EXERCISE OBJECTIVE >> Your answer should hold each line of the material that contains the word "images".

(Beginning of WORKING DATA)

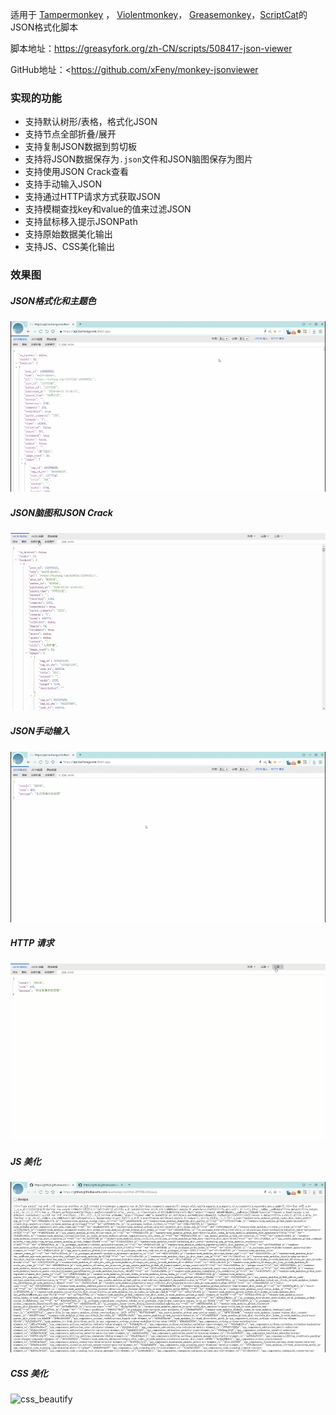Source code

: 适用于  [Tampermonkey](https://www.tampermonkey.net/) ， [Violentmonkey](https://violentmonkey.github.io/)， [Greasemonkey](https://www.greasespot.net/)，[ScriptCat](https://docs.scriptcat.org/)的JSON格式化脚本

脚本地址：<https://greasyfork.org/zh-CN/scripts/508417-json-viewer>

GitHub地址：<https://github.com/xFeny/monkey-jsonviewer

### 实现的功能

- 支持默认树形/表格，格式化JSON
- 支持节点全部折叠/展开
- 支持复制JSON数据到剪切板
- 支持将JSON数据保存为`.json`文件和JSON脑图保存为图片
- 支持使用JSON Crack查看
- 支持手动输入JSON
- 支持通过HTTP请求方式获取JSON
- 支持模糊查找key和value的值来过滤JSON
- 支持鼠标移入提示JSONPath
- 支持原始数据美化输出
- 支持JS、CSS美化输出

### 效果图

##### JSON格式化和主题色

![JSON_Format](./images/JSON_Format.gif) 

##### JSON脑图和JSON Crack

![JSON_Mind](./images/JSON_Mind.gif) 

##### JSON手动输入

![JSON_Input](./images/JSON_Input.gif) 

##### HTTP 请求

![JSON_Http_Request](./images/JSON_Http_Request.gif) 

##### JS 美化

![js_beautify](./images/js_beautify.gif) 

##### CSS 美化

![css_beautify](./images/css_beautify.gif)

(End of WORKING DATA)

OUTPUT OF THE EXERCISE >>
![JSON_Format](./images/JSON_Format.gif) 
![JSON_Mind](./images/JSON_Mind.gif) 
![JSON_Input](./images/JSON_Input.gif) 
![JSON_Http_Request](./images/JSON_Http_Request.gif) 
![js_beautify](./images/js_beautify.gif) 
![css_beautify](./images/css_beautify.gif)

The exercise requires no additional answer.